● To do
In the records below, find the line containing "- Reset button" and the line containing "## Features (1.3v+)"; please repeat exactly the lines from one to the other, both included, and nothing more.

● Supplied data
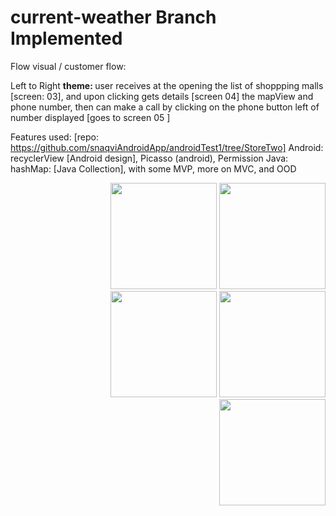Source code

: # current-weather Branch Implemented 

Flow visual / customer flow:
<p> Left to Right 
<b>theme: </b>
user receives at the opening the list of shoppping malls [screen: 03], and upon clicking gets details [screen 04] the mapView and phone number, then can make a call by clicking 
on the phone button left of number displayed  [goes to screen 05 ]

Features used: 
[repo: https://github.com/snaqviAndroidApp/androidTest1/tree/StoreTwo]
Android: recyclerView [Android design], Picasso (android), Permission 
Java: hashMap: [Java Collection], with some MVP, more on MVC, and OOD
</P>

<p>       </P>
<p>       </P>
<p>       </P>
<p align="right"> 
<img src="https://github.com/snaqviAndroidApp/androidTest1/blob/StoreTwo/app/src/main/res/drawable/Launch_Permission.png"width="170" />
<img src="https://github.com/snaqviAndroidApp/androidTest1/blob/StoreTwo/app/src/main/res/drawable/Landing.png"width="170" />
<img src="https://github.com/snaqviAndroidApp/androidTest1/blob/StoreTwo/app/src/main/res/drawable/List.png"width="170" />
<img src="https://github.com/snaqviAndroidApp/androidTest1/blob/StoreTwo/app/src/main/res/drawable/detailed.png"width="170" />
<img src="https://github.com/snaqviAndroidApp/androidTest1/blob/StoreTwo/app/src/main/res/drawable/native_dialer.png"width="170" />
</p>

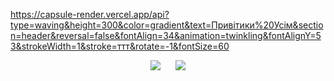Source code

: https://capsule-render.vercel.app/api?type=waving&height=300&color=gradient&text=Привітики%20Усім&section=header&reversal=false&fontAlign=34&animation=twinkling&fontAlignY=53&strokeWidth=1&stroke=ттт&rotate=-1&fontSize=60

 <div align="center"> 
<div style='display: inline-block; margin-right: 10px;'>
    <img src="https://github-readme-stats.vercel.app/api?username=ViktoriaVogas&count_private=true&show_icons=true&theme=buefy" />
</div>
<div style='display: inline-block; margin-left: 10px;'>
    <img src="https://github-readme-stats.vercel.app/api/top-langs/?username=ViktoriaVogas&layout=compact&theme=buefy" />
</div>
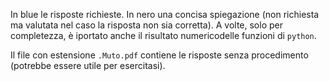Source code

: In blue le risposte richieste. In nero una concisa spiegazione (non richiesta ma valutata nel caso la risposta non sia corretta). A volte, solo per completezza, è iportato anche il risultato numericodelle funzioni di `python`.

Il file con estensione `.Muto.pdf` contiene le risposte senza procedimento (potrebbe essere utile per esercitasi). 
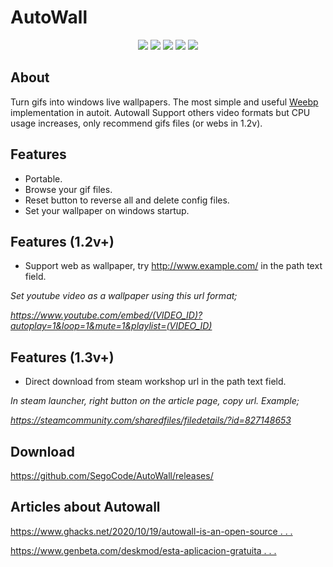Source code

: # AutoWall

<p align="center">
<img src="https://github.com/SegoCode/AutoWall/blob/master/media/demo.gif">
<img src="https://img.shields.io/badge/core-weebp & mpv-red"> <img src="https://img.shields.io/badge/-%20Made%20with%20Autoit%20❤-blue.svg"> <img src="https://img.shields.io/badge/Platform%20%26%20Version%20Support-Windows%2010-green"> <img src="https://img.shields.io/github/languages/code-size/segocode/autowall">
</p>

## About

Turn gifs into windows live wallpapers. The most simple and useful [Weebp](src/weebp) implementation in autoit. Autowall Support others video formats but CPU usage increases, only recommend gifs files (or webs in 1.2v).

## Features
- Portable.
- Browse your gif files.
- Reset button to reverse all and delete config files.
- Set your wallpaper on windows startup.


## Features (1.2v+)
- Support web as wallpaper, try http://www.example.com/ in the path text field.
 
 *Set youtube video as a wallpaper using this url format;*
 
 *https://www.youtube.com/embed/(VIDEO_ID)?autoplay=1&loop=1&mute=1&playlist=(VIDEO_ID)*
 
 
## Features (1.3v+)
- Direct download from steam workshop url in the path text field.
 
 *In steam launcher, right button on the article page, copy url. Example;*
 
 *https://steamcommunity.com/sharedfiles/filedetails/?id=827148653*

## Download

https://github.com/SegoCode/AutoWall/releases/


## Articles about Autowall

[https://www.ghacks.net/2020/10/19/autowall-is-an-open-source . . . ](https://www.ghacks.net/2020/10/19/autowall-is-an-open-source-program-that-can-display-animated-gifs-and-videos-as-your-wallpaper/)

[https://www.genbeta.com/deskmod/esta-aplicacion-gratuita . . . ](https://www.genbeta.com/deskmod/esta-aplicacion-gratuita-puedes-poner-gif-video-como-fondo-pantalla-windows-10)




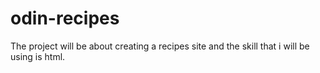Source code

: # odin-recipes

The project will be about creating a recipes site and the skill that i will be using is html.
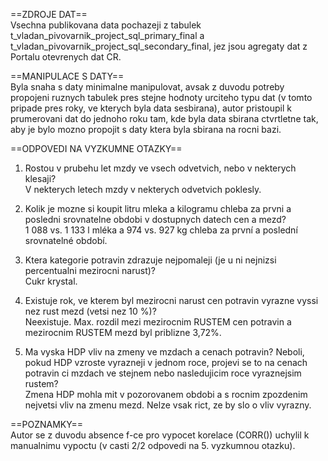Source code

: ==ZDROJE DAT==<br />
Vsechna publikovana data pochazeji z tabulek t_vladan_pivovarnik_project_sql_primary_final a t_vladan_pivovarnik_project_sql_secondary_final, jez jsou agregaty dat z Portalu otevrenych dat CR.

==MANIPULACE S DATY==<br />
Byla snaha s daty minimalne manipulovat, avsak z duvodu potreby propojeni ruznych tabulek pres stejne hodnoty urciteho typu dat (v tomto pripade pres roky, ve kterych byla data sesbirana), autor pristoupil k prumerovani dat do jednoho roku tam, kde byla data sbirana ctvrtletne tak, aby je bylo mozno propojit s daty ktera byla sbirana na rocni bazi.

==ODPOVEDI NA VYZKUMNE OTAZKY==<br />
1) Rostou v prubehu let mzdy ve vsech odvetvich, nebo v nekterych klesaji?<br />
V nekterych letech mzdy v nekterych odvetvich poklesly.

2) Kolik je mozne si koupit litru mleka a kilogramu chleba za prvni a posledni srovnatelne obdobi v dostupnych datech cen a mezd?<br />
1 088 vs. 1 133 l mléka a 974 vs. 927 kg chleba za první a poslední srovnatelné období.
   
3) Ktera kategorie potravin zdrazuje nejpomaleji (je u ni nejnizsi percentualni mezirocni narust)?<br />
Cukr krystal.

4) Existuje rok, ve kterem byl mezirocni narust cen potravin vyrazne vyssi nez rust mezd (vetsi nez 10 %)?<br />
Neexistuje. Max. rozdil mezi mezirocnim RUSTEM cen potravin a mezirocnim RUSTEM mezd byl priblizne 3,72%.

5) Ma vyska HDP vliv na zmeny ve mzdach a cenach potravin? Neboli, pokud HDP vzroste vyrazneji v jednom roce, projevi se to na cenach potravin ci mzdach ve stejnem nebo nasledujicim roce vyraznejsim rustem?<br />
Zmena HDP mohla mit v pozorovanem obdobi a s rocnim zpozdenim nejvetsi vliv na zmenu mezd. Nelze vsak rict, ze by slo o vliv vyrazny.

==POZNAMKY==<br />
Autor se z duvodu absence f-ce pro vypocet korelace (CORR()) uchylil k manualnimu vypoctu (v casti 2/2 odpovedi na 5. vyzkumnou otazku).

● Reply
- Reset button to reverse all and delete config files.
- Set your wallpaper on windows startup.


## Features (1.2v+)
- Support web as wallpaper, try http://www.example.com/ in the path text field.
 
 *Set youtube video as a wallpaper using this url format;*
 
 *https://www.youtube.com/embed/(VIDEO_ID)?autoplay=1&loop=1&mute=1&playlist=(VIDEO_ID)*
 
 
## Features (1.3v+)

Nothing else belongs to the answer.